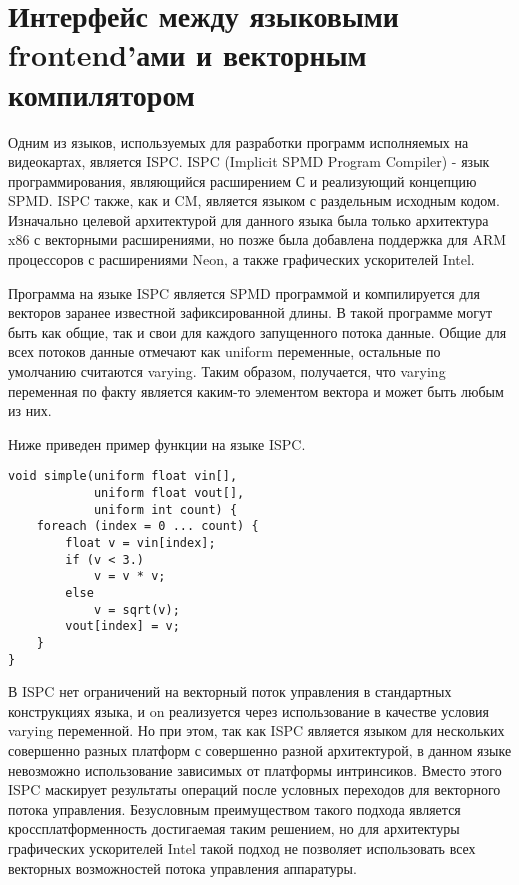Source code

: \section{Интерфейс между языковыми frontend'ами и векторным компилятором}
\label{sec:Interface}

Одним из языков, используемых для разработки программ исполняемых на
видеокартах, является ISPC. ISPC (Implicit SPMD Program Compiler) - язык программирования, являющийся
расширением С и реализующий концепцию SPMD. ISPC также, как и CM, является
языком с раздельным исходным кодом. Изначально целевой архитектурой для данного
языка была только архитектура x86 с векторными расширениями, но позже была
добавлена поддержка для ARM процессоров с расширениями Neon, а также
графических ускорителей Intel.

Программа на языке ISPC является SPMD программой и компилируется для векторов
заранее известной зафиксированной длины. В такой программе могут быть как общие,
так и свои для каждого запущенного потока данные. Общие для всех потоков данные
отмечают как uniform переменные, остальные по умолчанию считаются varying. Таким
образом, получается, что varying переменная по факту является каким-то элементом
вектора и может быть любым из них.

Ниже приведен пример функции на языке ISPC.

\begin{verbatim}
void simple(uniform float vin[],
            uniform float vout[],
            uniform int count) {
    foreach (index = 0 ... count) {
        float v = vin[index];
        if (v < 3.)
            v = v * v;
        else
            v = sqrt(v);
        vout[index] = v;
    }
}
\end{verbatim}

В ISPC нет ограничений на векторный поток управления в
стандартных конструкциях языка, и on реализуется через использование в качестве
условия varying переменной. Но при этом, так как ISPC является языком для
нескольких совершенно разных платформ с совершенно разной архитектурой, в данном
языке невозможно использование зависимых от платформы интринсиков. Вместо этого
ISPC маскирует результаты операций после условных переходов для векторного потока
управления. Безусловным преимуществом такого подхода является
кроссплатформенность достигаемая таким решением, но для архитектуры графических
ускорителей Intel такой подход не позволяет использовать всех векторных
возможностей потока управления аппаратуры.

§

● DIRECTIONS FOR THIS TASK:
Begin with the line that has "графических ускорителей Intel." in the listing above and end after the line that has "так и свои для"; output those lines exactly.

● TASK RESPONSE:
графических ускорителей Intel.

Программа на языке ISPC является SPMD программой и компилируется для векторов
заранее известной зафиксированной длины. В такой программе могут быть как общие,
так и свои для каждого запущенного потока данные. Общие для всех потоков данные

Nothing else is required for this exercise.